Let’s start with a diagram, that outlines what we’ll describe right below. It’s best if you keep it open on the side, while reading the rest of the description.
A. We maintain an internal state and predict the future
- Future prediction is at the heart of this algorithm. To predict the future, we need a starting point and a prediction.
- As a starting point, we maintain a set of currently active assumptions about the world (the “Internal state“).
- We have also built over time a library of “if this then that” predictions, i.e. if this Internal State, then this outcome.
- The combination of those two allow us to use past experiences to form expectations about future outcomes.
B. We learn from reality to improve our predictions
- We constantly compare actual outcomes (from our senses) vs predicted outcomes.
- Predicted outcomes that materialized (let’s call them “in-context”) are an opportunity to reinforce this prediction in the library and add this outcome in the Internal State.
- Predicted outcomes that failed to materialize are an opportunity to penalize this prediction in the library.
- Outcomes that weren’t predicted are an opportunity to add a new prediction in the library, so that we predict it next time. We also update the Internal State to reflect the new reality.
- Let’s name prediction failures “Out-of-context (OOC)“. We’ll elaborate more on that later.
C. We remember which outcomes led to positive/negative emotions
- When we experience something pleasurable or painful, the outcomes that were part of our Internal State get “emotionally colored”. Pain/pleasure that is stronger or lasts more or is repeated, builds up more coloring in that outcome. But emotional coloring also fades over time, if not reinforced with new, similar experiences.
D. We use our predictions to infer future pleasure/pain we might experience
- Predictions of emotionally colored outcomes generate motivation for us to act, i.e. to minimize discomfort and/or maximize pleasure. Let’s call those “Driving Pockets” (DPs). The size of the DP depends on how much emotional coloring has been stored on that outcome and how strongly it’s being predicted.
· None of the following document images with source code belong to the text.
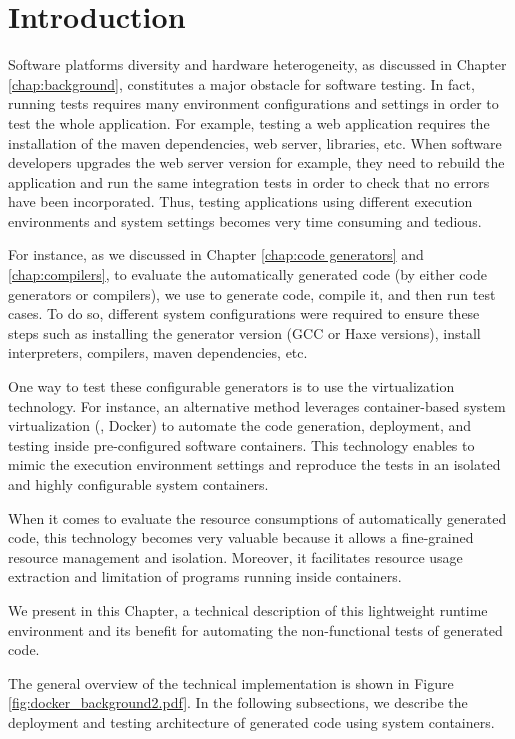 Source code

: \section{Introduction}

Software platforms diversity and hardware heterogeneity, as discussed in Chapter \ref{chap:background}, constitutes a major obstacle for software testing. In fact, running tests requires many environment configurations and settings in order to test the whole application. For example, testing a web application requires the installation of the maven dependencies, web server, libraries, etc. When software developers upgrades the web server version for example, they need to rebuild the application and run the same integration tests in order to check that no errors  have been incorporated. Thus, testing applications using different execution environments and system settings becomes very time consuming and tedious.

For instance, as we discussed in Chapter \ref{chap:code generators} and \ref{chap:compilers}, to evaluate the automatically generated code (by either code generators or compilers), we use to generate code, compile it, and then run test cases. To do so, different system configurations were required to ensure these steps such as installing the generator version (GCC or Haxe versions), install interpreters, compilers, maven dependencies, etc. 

One way to test these configurable generators is to use the virtualization technology. For instance, an alternative method leverages container-based system virtualization (\eg, Docker) to automate the code generation, deployment, and testing inside pre-configured software containers.
This technology enables to mimic the execution environment settings and reproduce the tests in an isolated and highly configurable system containers.

When it comes to evaluate the resource consumptions of automatically generated code, this technology becomes very valuable because it allows a fine-grained resource management and isolation. Moreover, it facilitates resource usage extraction and limitation of programs running inside containers. 

We present in this Chapter, a technical description of this lightweight runtime environment and its benefit for automating the non-functional tests of generated code. 

\iffalse



The general overview of the technical implementation is shown in Figure \ref{fig:docker_background2.pdf}. In the following subsections, we describe the deployment and testing architecture of generated code using system containers.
Of course, the strongest possible prediction is if this outcome is part of what we assume as reality, i.e. if we’ve integrated it in our Internal State.
E. We sponsor outcomes that will help us maximize pleasure & minimize discomfort
- Initially, either through chance or via external help (e.g. parents), we experience outcomes that eliminate pain or deliver the pleasure. This is an opportunity for us to store “if this then that” associations of which outcomes deactivate which Driving Pocket.
- Therefore the next time such a Driving Pocket occurs, we know what outcome we want to sponsor! We issue a Request to activate this outcome. The size of the DPs dictates the amount of attention we’re willing to invest to make it happen.
F. Requests that can be immediately actioned, get executed on-the-spot
- By moving our actuators (muscles) we learn what outcome they can produce in different Internal States.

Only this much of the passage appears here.